Being a teacher is as schizophrenic as being a student. There’s class, and there’s life, and “never the twain shall meet.” Students pretend to focus on schoolwork between the hours of 7:20 a.m. and 2:05 p.m., but who are they kidding? Certainly not their teachers, who remember what it was like to be constrained emotionally and intellectually by schoolroom rules.
As a teacher, I expect of myself more focus and less distraction, yet sometimes life insinuates itself into my lessons. While my students have been distracted by homecoming, I have been thinking about a distinguished George Mason University colleague who recently died of cancer at the age of 57.

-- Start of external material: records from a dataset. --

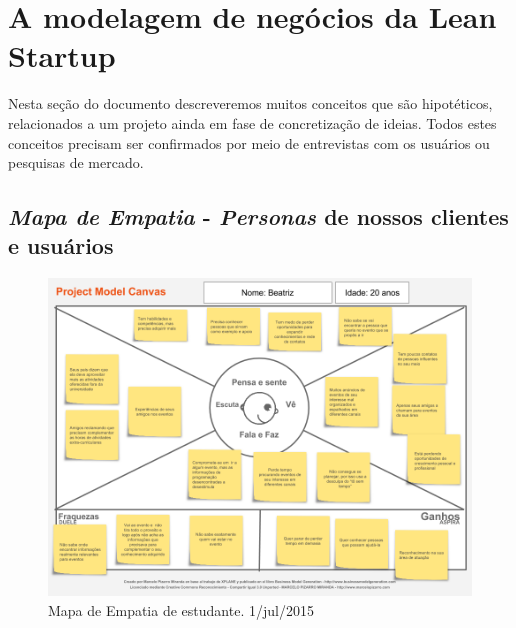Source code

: \documentclass[12pt,a4paper,twoside,hyphens,english,brazil]{abntex2}
\newcommand{\hip}{{\color{BlueViolet}\framebox[1.1\width]{HIP}}}
\newcommand{\conf}{{\color{OliveGreen}\framebox[1.1\width]{CNF}}}
\begin{document}

\section{A modelagem de negócios da Lean Startup} \label{sec:modelagem-negocios}

Nesta seção do documento descreveremos muitos conceitos que são hipotéticos, relacionados a um projeto ainda em fase de concretização de ideias. Todos estes conceitos precisam ser confirmados por meio de entrevistas com os usuários ou pesquisas de mercado.


\subsection{\emph{Mapa de Empatia} - \emph{Personas} de nossos clientes e usuários}

\begin{figure}[!h]
	\centering
	\includegraphics[width=1\linewidth]{diagramas/mapa-de-empatia.png}
	\caption{Mapa de Empatia de estudante. 1/jul/2015}
	\label{diag:empatia}
\end{figure}
\end{document}
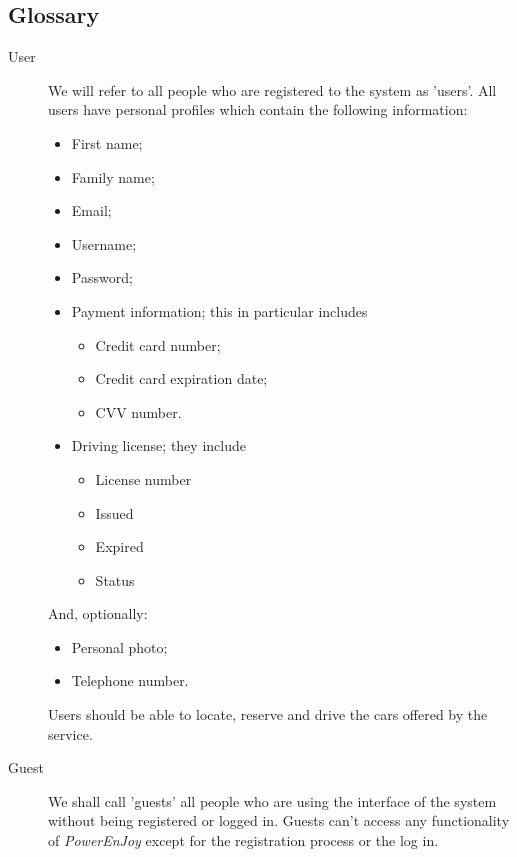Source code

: \documentclass{article}
\begin{document}
		\subsection{Glossary}
			\begin{description}
				\item[User] We will refer to all people who are registered to the system as 'users'. All users have personal profiles which contain the following information:
				\begin{itemize}
					\item First name;
					\item Family name; %
					\item Email;
					\item Username;
					\item Password;
					\item Payment information; this in particular includes
						\begin{itemize}
							\item Credit card number;
							\item Credit card expiration date;
							\item CVV number. %
						\end{itemize}
					\item Driving license; they include
						\begin{itemize}
							\item License number
							\item Issued
							\item Expired
							\item Status
						\end{itemize}
				\end{itemize}
				And, optionally:
				\begin{itemize}		
					\item Personal photo;
					\item Telephone number.
				\end{itemize}
				Users should be able to locate, reserve and drive the cars offered by the service. 
				
				\item[Guest] We shall call 'guests' all people who are using the interface of the system without being registered or logged in. Guests can't access any functionality of \textit{PowerEnJoy} except for the registration process or the log in. 
				

\end{description}
\end{document}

Hundreds of Mason students and teachers are mourning his untimely death, but my high school students know nothing of Roy Rosenzweig’s digital histories or of his many contributions to GMU and his Center for History and New Media, and so I keep my sense of loss private.
While talking about literature in the classroom, I have been composing in my mind an email to his wife, whom I have known for over 30 years. How can I show her compassion when I have not suffered the loss of a husband? What comfort can I offer when I don’t really understand the devastating effect of that loss?
Oddly, I found the answer to that question grading papers. School and life merged the moment I read my classes’ essays on “Their Eyes Were Watching God,” which focused on the heroine, Janie’s, response to Teacake’s untimely death. What comfort did Janie find for the loss of her companion and the love of her life?
Student after student wrote that to Janie, Teacake still “lived” since his effect on her remained. She mentally projects her memories—“pictures of love and light”—against the wall of her home. She gathers up those memories and lifelong dreams and calls in her soul “to come and see.” Teacake “could never be dead until she herself finished feeling and thinking.”
Zora Neale Hurston’s words are Janie’s comfort, and were precisely the words I needed for Roy’s wife, Deborah. Roy’s books, teachings, and digital texts remain, and the memories of those who knew him are the “pictures of love and light.”
What also remain are the ways Roy changed others. Like Teacake, Roy treated people respectfully and graciously. His friends and colleagues have created a website (http://thanksroy.org) that reflects myriad instances when his personality and intellectual strengths made others wiser and stronger--“pictures” preserved.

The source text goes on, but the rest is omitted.